Barrow — Paroles et traduction des paroles de la chanson You Can Probably Find It In Norfolk
La page contient les paroles et la traduction française de la chanson « You Can Probably Find It In Norfolk » de Barrow.
Paroles
There’s a smile that I wish I could find;
just a whisper in the current left listless and undefined.

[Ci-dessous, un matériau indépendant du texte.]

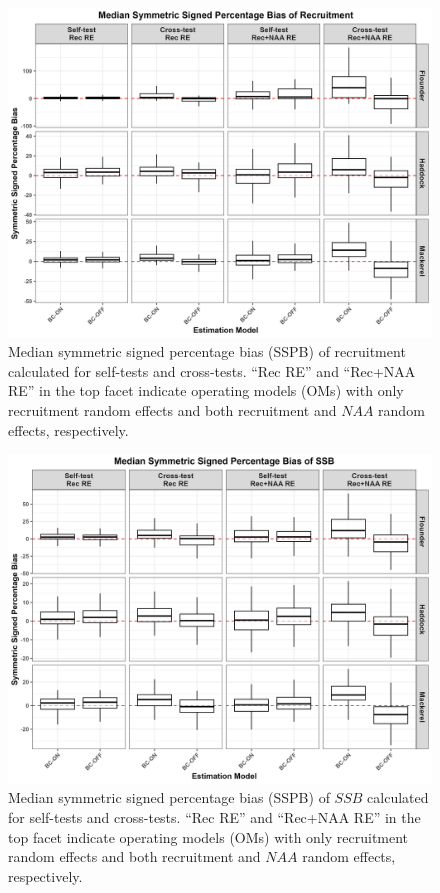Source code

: \documentclass[
  12pt,
]{article}
\begin{document}
\begin{figure}[H]
    \centering
    \includegraphics[width=\textwidth]{Revised_Figures&Tables/Median_Rec_SSPB.PNG}
    \caption{Median symmetric signed percentage bias (SSPB) of recruitment calculated for self-tests and cross-tests. ``Rec RE'' and ``Rec+NAA RE'' in the top facet indicate operating models (OMs) with only recruitment random effects and both recruitment and $NAA$ random effects, respectively.}
    \label{fig:supp_Rec_SSPB}
\end{figure}

\begin{figure}[H]
    \centering
    \includegraphics[width=\textwidth]{Revised_Figures&Tables/Median_SSB_SSPB.PNG}
    \caption{Median symmetric signed percentage bias (SSPB) of $SSB$ calculated for self-tests and cross-tests. ``Rec RE'' and ``Rec+NAA RE'' in the top facet indicate operating models (OMs) with only recruitment random effects and both recruitment and $NAA$ random effects, respectively.}
    \label{fig:supp_SSB_SSPB}
\end{figure}
\end{document}
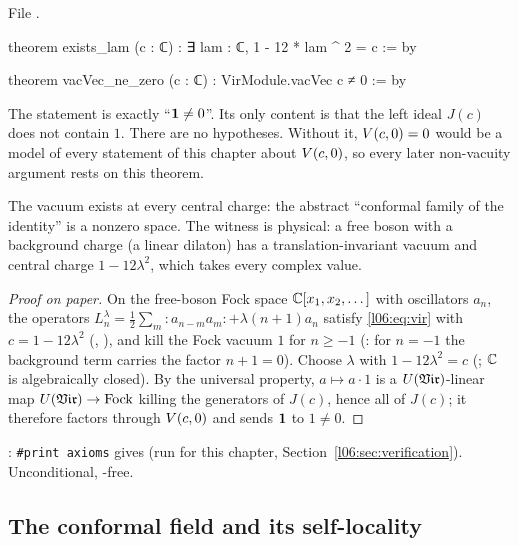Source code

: File .
\begin{leancode}
theorem exists_lam (c : ℂ) : ∃ lam : ℂ, 1 - 12 * lam ^ 2 = c := by

theorem vacVec_ne_zero (c : ℂ) : VirModule.vacVec c ≠ 0 := by
\end{leancode}

\begin{dictionary}
The statement is exactly ``$\mathbf{1}\ne0$''. Its only content is that the left ideal $J(c)$ does not
contain $1$. There are no hypotheses. Without it, $V(c,0) = 0$ would be a model of every statement of
this chapter about $V(c,0)$, so every later non-vacuity argument rests on this theorem.
\end{dictionary}

\begin{physics}
The vacuum exists at every central charge: the abstract ``conformal family of the identity'' is a
nonzero space. The witness is physical: a free boson with a background charge (a linear dilaton) has
a translation-invariant vacuum and central charge $1-12\lambda^2$, which takes every complex value.
\end{physics}

\begin{proof}[Proof on paper]
On the free-boson Fock space ${\mathbb{C}}[x_1,x_2,\dots]$ with oscillators $a_n$, the operators
$L^\lambda_n = \frac12\sum_m{:}a_{n-m}a_m{:}+\lambda(n+1)a_n$ satisfy \eqref{l06:eq:vir} with
$c = 1-12\lambda^2$ (, ), and kill the Fock vacuum $1$ for
$n\ge-1$ (: for $n=-1$ the background term carries the factor $n+1 = 0$). Choose
$\lambda$ with $1-12\lambda^2 = c$ (; ${\mathbb{C}}$ is algebraically closed). By the universal
property, $a\mapsto a\cdot1$ is a $U(\mathfrak{Vir})$-linear map $U(\mathfrak{Vir})\to\mathrm{Fock}$ killing the generators of
$J(c)$, hence all of $J(c)$; it therefore factors through $V(c,0)$ and sends $\mathbf{1}$ to $1\ne0$.
\end{proof}

\begin{status}
: \texttt{\#print axioms} gives \lean{[propext, Classical.}\allowbreak{}\allowbreak\lean{sound]}
(run for this chapter, Section~\ref{l06:sec:verification}). Unconditional, -free.
\end{status}

\subsection{The conformal field and its self-locality}

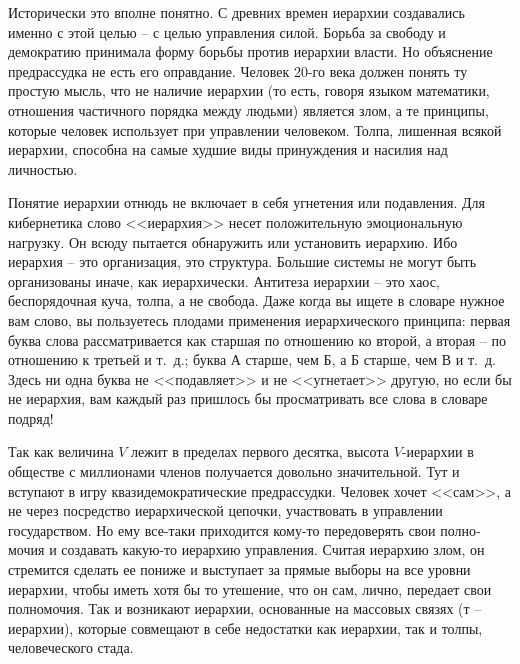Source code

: \documentclass{book}
\begin{document}
Исторически это вполне понятно. С древних времен иерар­хии создавались именно с этой целью -- с целью управления си­лой. Борьба за свободу и демократию принимала форму борьбы против иерархии власти. Но объяснение предрассудка не есть его оправдание. Человек 20-го века должен понять ту простую мысль, что не наличие иерархии (то есть, говоря языком математики, отношения частичного порядка между людьми) является злом, а те принципы, которые человек использует при управлении че­ловеком. Толпа, лишенная всякой иерархии, способна на самые худшие виды принуждения и насилия над личностью.

Понятие иерархии отнюдь не включает в себя угнетения или по­давления. Для кибернетика слово <<иерархия>> несет положитель­ную эмоциональную нагрузку. Он всюду пытается обнаружить или установить иерархию. Ибо иерархия -- это организация, это структура. Большие системы не могут быть организованы иначе, как иерархически. Антитеза иерархии -- это хаос, беспорядочная куча, толпа, а не свобода. Даже когда вы ищете в словаре нужное вам слово, вы пользуетесь плодами применения иерархического принципа: первая буква слова рассматривается как старшая по отношению ко второй, а вторая -- по отношению к третьей и т.~д.; буква А старше, чем Б, а Б старше, чем В и т.~д. Здесь ни одна буква не <<подавляет>> и не <<угнетает>> другую, но если бы не ие­рархия, вам каждый раз пришлось бы просматривать все слова в словаре подряд!

Так как величина $V$  лежит в пределах первого десятка, высо­та $V$-иерархии в обществе с миллионами членов получается до­вольно значительной. Тут и вступают в игру квазидемократические предрассудки. Человек хочет <<сам>>, а не через посредство иерархической цепочки, участвовать в управлении государством. Но ему все-таки приходится кому-то передоверять свои полно­мочия и создавать какую-то иерархию управления. Считая иерар­хию злом, он стремится сделать ее пониже и выступает за пря­мые выборы на все уровни иерархии, чтобы иметь хотя бы то утешение, что он сам, лично,  передает свои полномочия. Так и возникают иерархии, основанные на массовых связях (т --  иерархии), которые совмещают в себе недостатки как иерархии, так и толпы, человеческого стада.
\end{document}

You’re still the apparition on the backs of my eyes;
an uncertain dissonance humming onward as I seek sleep.
Sleep for myself, it’s yours if you need it, but the dawn won’t allow us to
keep it.
I’ll keep talking until you finish my sentences; you always do.
I keep finding myself floating on waves of silent disagreement,
illustrating my own insensitivities.
I’ll swallow my pride if my stomach can hold it.
You can cut me back open.
Is it wrong to say that I’ve been praying softly I’ll go first?
I’m still coping with where love goes when we’re sleeping in the dirt.
I’ll bury you in orchids hoping heartlessly to bloom.
I’ll dread the hours left as sunlight sneaks into our room.
I’ll pack our lives in paper, tell my friends that I’ll be fine.
I’ll burn our memories in silence just so nothing’s left behind.
I’ll keep your image in my eyelids and your voice inside my head.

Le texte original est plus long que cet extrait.